Structural characterization and gas-phase studies of the [Ag10H8(L)6]2+ nanocluster dication

Howard Z. Ma,a   Alasdair I. McKay, ORCID logo a   Antonija Mravak, ORCID logo b   Michael S. Scholz, ORCID logo a   Jonathan M. White, ORCID logo a   Roger J. Mulder, ORCID logo c   Evan J. Bieske, ORCID logo a   Vlasta Bonačić-Kouteckýbd  and  Richard A. J. O'Hair ORCID logo *a  

* Corresponding authors

a School of Chemistry and Bio21 Molecular Science and Biotechnology Institute, University of Melbourne, 30 Flemington Rd, Parkville, Victoria 3010, Australia
E-mail: rohair@unimelb.edu.au
Fax: (+)61 3 9347 8124

b Center of Excellence for Science and Technology-Integration of Mediterranean Region (STIM) at Interdisciplinary Center for Advanced Sciences and Technology (ICAST), University of Split, Poljička cesta 35, Split 21000, Croatia

c CSIRO Manufacturing, Research Way, Clayton, Victoria 3168, Australia

d Chemistry Department, Humboldt University of Berlin, Brook-Taylor-Strasse 2, Berlin 12489, Germany

Abstract

The reactions between silver salts and borohydrides produce a rich set of products that range from discrete mononuclear compounds through to silver nanoparticles and colloids.
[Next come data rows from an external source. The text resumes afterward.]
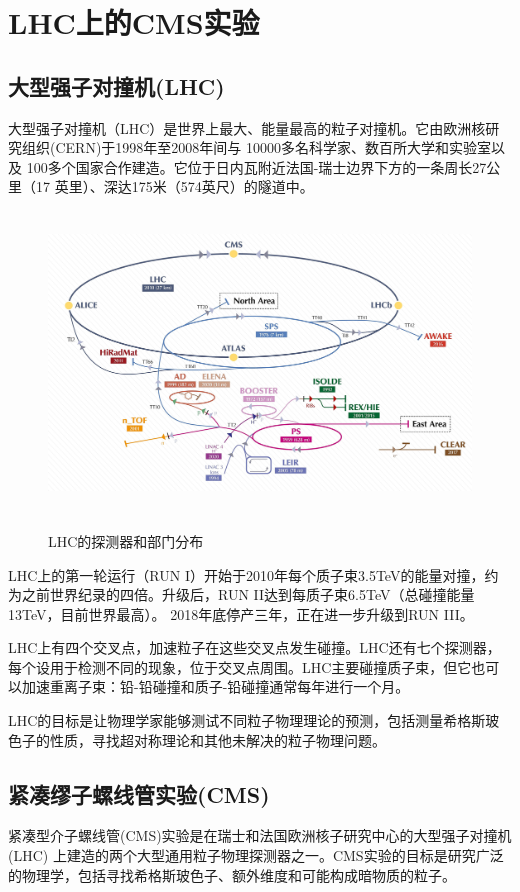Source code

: \section{LHC上的CMS实验}
\subsection{大型强子对撞机(LHC)}
大型强子对撞机（LHC）是世界上最大、能量最高的粒子对撞机。它由欧洲核研究组织(CERN)于1998年至2008年间与 10000多名科学家、数百所大学和实验室以及 100多个国家合作建造。它位于日内瓦附近法国-瑞士边界下方的一条周长27公里（17 英里）、深达175米（574英尺）的隧道中。

\begin{figure}[H]
 \centering
 \caption{LHC的探测器和部门分布}
 \includegraphics[height=8cm, width=14cm]{pictures/CERN_accelerator_complex_(cropped_2).jpeg}
 \label{fig:1.4}
\end{figure}

LHC上的第一轮运行（RUN I）开始于2010年每个质子束3.5TeV的能量对撞，约为之前世界纪录的四倍。升级后，RUN II达到每质子束6.5TeV（总碰撞能量13TeV，目前世界最高）。 2018年底停产三年，正在进一步升级到RUN III。

LHC上有四个交叉点，加速粒子在这些交叉点发生碰撞。LHC还有七个探测器，每个设用于检测不同的现象，位于交叉点周围。LHC主要碰撞质子束，但它也可以加速重离子束：铅-铅碰撞和质子-铅碰撞通常每年进行一个月。

LHC的目标是让物理学家能够测试不同粒子物理理论的预测，包括测量希格斯玻色子的性质，寻找超对称理论和其他未解决的粒子物理问题。

\subsection{紧凑缪子螺线管实验(CMS)}
紧凑型介子螺线管(CMS)实验是在瑞士和法国欧洲核子研究中心的大型强子对撞机(LHC) 上建造的两个大型通用粒子物理探测器之一。CMS实验的目标是研究广泛的物理学，包括寻找希格斯玻色子、额外维度和可能构成暗物质的粒子。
Previous studies using electrospray ionization mass spectrometry (ESI-MS) to track the cationic products in solutions containing sodium borohydride, silver(I) tetrafluoroborate and the bisphosphine ligands, L, bis(diphenylphosphino)methane (dppm) and bis(diphenylphosphino)amine (dppa) have identified the dications [Ag10H8(L)6]2+. Here we isolate and structurally characterize [Ag10H8(dppa)6](BF4)2, and [Ag10H8(dppa)6](NO3)2via X-ray crystallography. Both dications have nearly identical structural features consisting of a Ag10 scaffold with the atoms lying on vertices of a bicapped square antiprism. DFT calculations were carried out to suggest potential sites for the hydrides. Ion-mobility mass spectrometry experiments revealed that [Ag10H8(dppa)6]2+ and [Ag10H8(dppm)6]2+ have similar collision cross sections, while multistage mass spectrometry experiments were used to compare their unimolecular gas-phase chemistry. Although the same initial sequential ligand loss followed by cluster fission and H2 evolution is observed, the more acidic N–H of the dppa provides a more labile H for H2 loss and H/D scrambling processes as revealed by isotope labelled experiments.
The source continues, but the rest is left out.